- [ASSIGNMENT]: Say nothing but the number of lines below in which the string "type" appears.

- [ENTRIES SUPPLIED]:
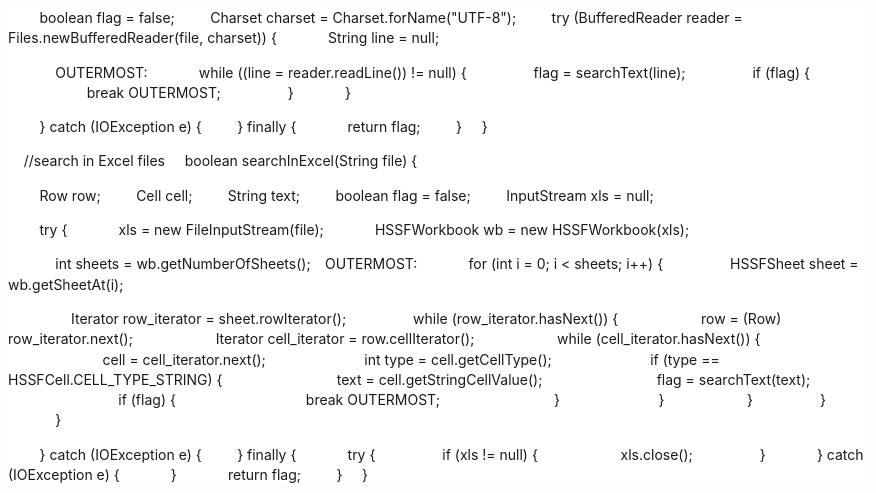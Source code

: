         boolean flag = false;
        Charset charset = Charset.forName("UTF-8");
        try (BufferedReader reader = Files.newBufferedReader(file, charset)) {
            String line = null;

            OUTERMOST:
            while ((line = reader.readLine()) != null) {
                flag = searchText(line);
                if (flag) {
                    break OUTERMOST;
                }
            }

        } catch (IOException e) {
        } finally {
            return flag;
        }
    }

    //search in Excel files
    boolean searchInExcel(String file) {

        Row row;
        Cell cell;
        String text;
        boolean flag = false;
        InputStream xls = null;

        try {
            xls = new FileInputStream(file);
            HSSFWorkbook wb = new HSSFWorkbook(xls);

            int sheets = wb.getNumberOfSheets();`  `OUTERMOST:
            for (int i = 0; i < sheets; i++) {
                HSSFSheet sheet = wb.getSheetAt(i);

                Iterator<Row> row_iterator = sheet.rowIterator();
                while (row_iterator.hasNext()) {
                    row = (Row) row_iterator.next();
                    Iterator<Cell> cell_iterator = row.cellIterator();
                    while (cell_iterator.hasNext()) {
                        cell = cell_iterator.next();
                        int type = cell.getCellType();
                        if (type == HSSFCell.CELL_TYPE_STRING) {
                            text = cell.getStringCellValue();
                            flag = searchText(text);
                            if (flag) {
                                break OUTERMOST;
                            }
                        }
                    }
                }
            }

        } catch (IOException e) {
        } finally {
            try {
                if (xls != null) {
                    xls.close();
                }
            } catch (IOException e) {
            }
            return flag;
        }
    }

- [SOLUTION TO THIS EXERCISE]: 2